__REQUIREMENT__
Starting at the line that contains "EuroStoxx 50 |", transcribe each line exactly through the last line of the data. Include nothing else.

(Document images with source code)
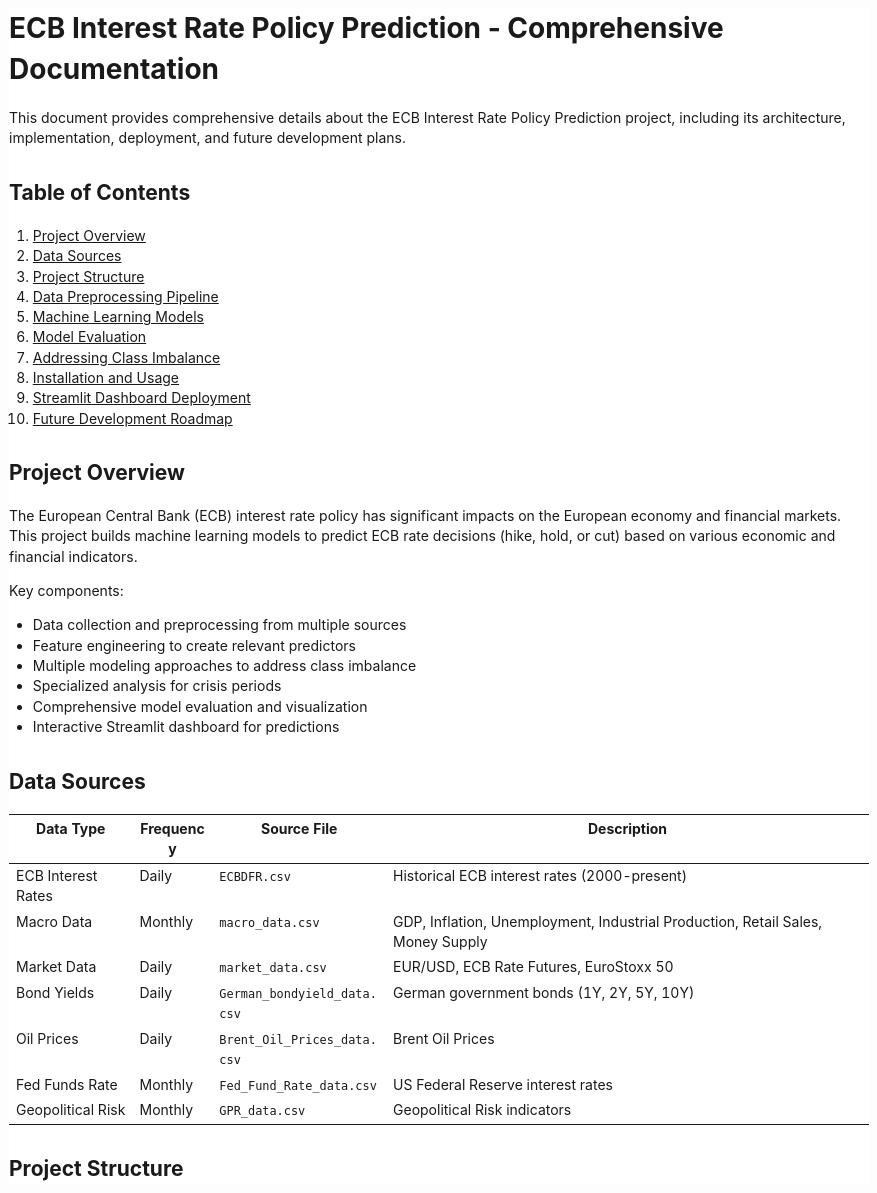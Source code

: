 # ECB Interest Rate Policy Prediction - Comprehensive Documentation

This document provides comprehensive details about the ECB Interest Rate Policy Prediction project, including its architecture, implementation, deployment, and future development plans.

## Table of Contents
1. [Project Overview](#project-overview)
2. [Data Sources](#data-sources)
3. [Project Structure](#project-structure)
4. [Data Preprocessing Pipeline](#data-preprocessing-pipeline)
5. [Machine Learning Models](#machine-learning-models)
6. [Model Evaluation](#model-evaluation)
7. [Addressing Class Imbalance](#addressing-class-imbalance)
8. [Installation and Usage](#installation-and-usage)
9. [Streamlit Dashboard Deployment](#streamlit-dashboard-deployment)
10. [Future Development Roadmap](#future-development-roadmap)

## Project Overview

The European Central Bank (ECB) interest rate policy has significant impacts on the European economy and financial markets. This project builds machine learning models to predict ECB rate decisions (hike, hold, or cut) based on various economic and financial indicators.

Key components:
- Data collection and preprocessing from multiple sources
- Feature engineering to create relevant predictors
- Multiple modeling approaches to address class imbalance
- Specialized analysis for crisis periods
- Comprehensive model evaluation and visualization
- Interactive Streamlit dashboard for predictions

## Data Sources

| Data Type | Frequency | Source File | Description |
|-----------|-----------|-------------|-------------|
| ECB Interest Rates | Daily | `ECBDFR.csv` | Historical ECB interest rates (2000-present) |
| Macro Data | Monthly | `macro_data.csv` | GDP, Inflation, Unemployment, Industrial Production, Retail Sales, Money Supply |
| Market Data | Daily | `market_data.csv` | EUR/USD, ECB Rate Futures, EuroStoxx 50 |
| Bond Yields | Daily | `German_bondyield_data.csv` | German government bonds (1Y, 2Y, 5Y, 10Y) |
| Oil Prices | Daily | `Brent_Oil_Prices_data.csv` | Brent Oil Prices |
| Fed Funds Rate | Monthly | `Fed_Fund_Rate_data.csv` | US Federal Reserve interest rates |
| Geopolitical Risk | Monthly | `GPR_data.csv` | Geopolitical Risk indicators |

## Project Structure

__RESPONSE TO THE EXERCISE__
| Market Data | Daily | `market_data.csv` | EUR/USD, ECB Rate Futures, EuroStoxx 50 |
| Bond Yields | Daily | `German_bondyield_data.csv` | German government bonds (1Y, 2Y, 5Y, 10Y) |
| Oil Prices | Daily | `Brent_Oil_Prices_data.csv` | Brent Oil Prices |
| Fed Funds Rate | Monthly | `Fed_Fund_Rate_data.csv` | US Federal Reserve interest rates |
| Geopolitical Risk | Monthly | `GPR_data.csv` | Geopolitical Risk indicators |

## Project Structure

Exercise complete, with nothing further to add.